===== RECORDS SUPPLIED =====

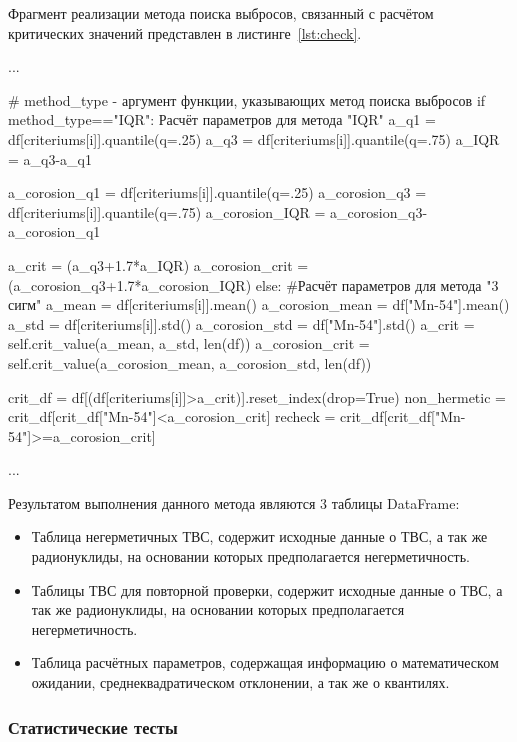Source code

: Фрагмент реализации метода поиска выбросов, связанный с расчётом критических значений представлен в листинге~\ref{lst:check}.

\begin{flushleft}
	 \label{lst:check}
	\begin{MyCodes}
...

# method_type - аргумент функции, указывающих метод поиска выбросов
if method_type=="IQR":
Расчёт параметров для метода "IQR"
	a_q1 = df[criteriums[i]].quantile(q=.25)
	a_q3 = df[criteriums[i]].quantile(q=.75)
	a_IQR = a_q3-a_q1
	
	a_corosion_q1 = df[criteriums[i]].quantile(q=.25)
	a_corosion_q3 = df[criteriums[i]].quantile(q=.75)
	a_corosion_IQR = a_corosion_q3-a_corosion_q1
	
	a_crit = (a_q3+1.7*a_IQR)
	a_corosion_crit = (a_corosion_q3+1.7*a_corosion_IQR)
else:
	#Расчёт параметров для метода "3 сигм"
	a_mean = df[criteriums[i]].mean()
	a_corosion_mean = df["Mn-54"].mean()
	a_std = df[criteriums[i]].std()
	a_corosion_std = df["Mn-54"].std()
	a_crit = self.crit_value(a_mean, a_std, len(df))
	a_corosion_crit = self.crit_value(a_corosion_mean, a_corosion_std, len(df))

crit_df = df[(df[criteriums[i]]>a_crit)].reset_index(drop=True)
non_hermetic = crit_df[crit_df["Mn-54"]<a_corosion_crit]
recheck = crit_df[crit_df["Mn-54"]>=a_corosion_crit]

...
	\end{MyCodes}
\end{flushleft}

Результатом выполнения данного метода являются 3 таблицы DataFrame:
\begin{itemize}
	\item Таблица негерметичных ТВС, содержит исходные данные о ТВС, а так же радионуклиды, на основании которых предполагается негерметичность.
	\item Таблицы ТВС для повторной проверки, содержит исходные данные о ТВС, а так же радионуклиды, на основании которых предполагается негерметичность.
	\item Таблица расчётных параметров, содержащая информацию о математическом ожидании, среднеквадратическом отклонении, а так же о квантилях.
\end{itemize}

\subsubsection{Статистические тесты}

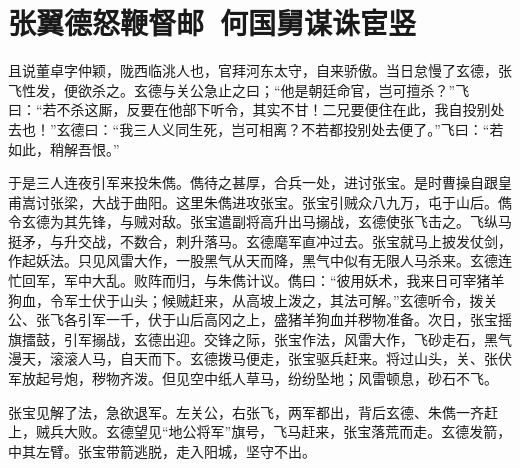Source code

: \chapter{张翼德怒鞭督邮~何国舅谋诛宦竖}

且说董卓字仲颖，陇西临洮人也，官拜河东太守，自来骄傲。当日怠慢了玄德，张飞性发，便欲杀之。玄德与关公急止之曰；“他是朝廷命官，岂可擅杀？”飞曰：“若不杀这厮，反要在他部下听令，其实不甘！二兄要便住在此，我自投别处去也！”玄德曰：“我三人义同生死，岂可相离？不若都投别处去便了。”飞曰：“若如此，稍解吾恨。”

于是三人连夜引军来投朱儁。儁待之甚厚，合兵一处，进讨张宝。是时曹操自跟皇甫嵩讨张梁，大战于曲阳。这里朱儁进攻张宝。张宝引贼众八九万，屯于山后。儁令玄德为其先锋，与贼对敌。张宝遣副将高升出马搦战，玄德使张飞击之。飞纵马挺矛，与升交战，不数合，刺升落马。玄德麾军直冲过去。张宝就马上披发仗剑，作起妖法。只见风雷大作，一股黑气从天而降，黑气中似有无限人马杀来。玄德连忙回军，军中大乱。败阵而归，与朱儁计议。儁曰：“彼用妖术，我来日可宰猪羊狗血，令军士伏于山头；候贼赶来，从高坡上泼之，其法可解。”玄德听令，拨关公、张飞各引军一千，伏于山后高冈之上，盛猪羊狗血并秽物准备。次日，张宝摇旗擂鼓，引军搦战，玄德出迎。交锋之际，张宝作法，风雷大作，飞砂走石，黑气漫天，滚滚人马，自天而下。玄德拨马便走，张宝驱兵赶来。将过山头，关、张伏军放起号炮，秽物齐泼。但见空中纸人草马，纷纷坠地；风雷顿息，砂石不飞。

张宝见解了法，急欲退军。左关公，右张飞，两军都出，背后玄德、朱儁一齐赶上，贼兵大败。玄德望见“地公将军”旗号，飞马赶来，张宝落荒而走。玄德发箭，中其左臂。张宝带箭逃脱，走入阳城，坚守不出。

=====

EXERCISE DESCRIPTION
What's needed is an exact retyping of the records, pictures excluded.

EXERCISE ANSWER
Source code

: Фрагмент реализации метода поиска выбросов, связанный с расчётом критических значений представлен в листинге~\ref{lst:check}.

\begin{flushleft}
	 \label{lst:check}
	\begin{MyCodes}
...

# method_type - аргумент функции, указывающих метод поиска выбросов
if method_type=="IQR":
Расчёт параметров для метода "IQR"
	a_q1 = df[criteriums[i]].quantile(q=.25)
	a_q3 = df[criteriums[i]].quantile(q=.75)
	a_IQR = a_q3-a_q1
	
	a_corosion_q1 = df[criteriums[i]].quantile(q=.25)
	a_corosion_q3 = df[criteriums[i]].quantile(q=.75)
	a_corosion_IQR = a_corosion_q3-a_corosion_q1
	
	a_crit = (a_q3+1.7*a_IQR)
	a_corosion_crit = (a_corosion_q3+1.7*a_corosion_IQR)
else:
	#Расчёт параметров для метода "3 сигм"
	a_mean = df[criteriums[i]].mean()
	a_corosion_mean = df["Mn-54"].mean()
	a_std = df[criteriums[i]].std()
	a_corosion_std = df["Mn-54"].std()
	a_crit = self.crit_value(a_mean, a_std, len(df))
	a_corosion_crit = self.crit_value(a_corosion_mean, a_corosion_std, len(df))

crit_df = df[(df[criteriums[i]]>a_crit)].reset_index(drop=True)
non_hermetic = crit_df[crit_df["Mn-54"]<a_corosion_crit]
recheck = crit_df[crit_df["Mn-54"]>=a_corosion_crit]

...
	\end{MyCodes}
\end{flushleft}

Результатом выполнения данного метода являются 3 таблицы DataFrame:
\begin{itemize}
	\item Таблица негерметичных ТВС, содержит исходные данные о ТВС, а так же радионуклиды, на основании которых предполагается негерметичность.
	\item Таблицы ТВС для повторной проверки, содержит исходные данные о ТВС, а так же радионуклиды, на основании которых предполагается негерметичность.
	\item Таблица расчётных параметров, содержащая информацию о математическом ожидании, среднеквадратическом отклонении, а так же о квантилях.
\end{itemize}

\subsubsection{Статистические тесты}

Source code

: \chapter{张翼德怒鞭督邮~何国舅谋诛宦竖}

且说董卓字仲颖，陇西临洮人也，官拜河东太守，自来骄傲。当日怠慢了玄德，张飞性发，便欲杀之。玄德与关公急止之曰；“他是朝廷命官，岂可擅杀？”飞曰：“若不杀这厮，反要在他部下听令，其实不甘！二兄要便住在此，我自投别处去也！”玄德曰：“我三人义同生死，岂可相离？不若都投别处去便了。”飞曰：“若如此，稍解吾恨。”

于是三人连夜引军来投朱儁。儁待之甚厚，合兵一处，进讨张宝。是时曹操自跟皇甫嵩讨张梁，大战于曲阳。这里朱儁进攻张宝。张宝引贼众八九万，屯于山后。儁令玄德为其先锋，与贼对敌。张宝遣副将高升出马搦战，玄德使张飞击之。飞纵马挺矛，与升交战，不数合，刺升落马。玄德麾军直冲过去。张宝就马上披发仗剑，作起妖法。只见风雷大作，一股黑气从天而降，黑气中似有无限人马杀来。玄德连忙回军，军中大乱。败阵而归，与朱儁计议。儁曰：“彼用妖术，我来日可宰猪羊狗血，令军士伏于山头；候贼赶来，从高坡上泼之，其法可解。”玄德听令，拨关公、张飞各引军一千，伏于山后高冈之上，盛猪羊狗血并秽物准备。次日，张宝摇旗擂鼓，引军搦战，玄德出迎。交锋之际，张宝作法，风雷大作，飞砂走石，黑气漫天，滚滚人马，自天而下。玄德拨马便走，张宝驱兵赶来。将过山头，关、张伏军放起号炮，秽物齐泼。但见空中纸人草马，纷纷坠地；风雷顿息，砂石不飞。

张宝见解了法，急欲退军。左关公，右张飞，两军都出，背后玄德、朱儁一齐赶上，贼兵大败。玄德望见“地公将军”旗号，飞马赶来，张宝落荒而走。玄德发箭，中其左臂。张宝带箭逃脱，走入阳城，坚守不出。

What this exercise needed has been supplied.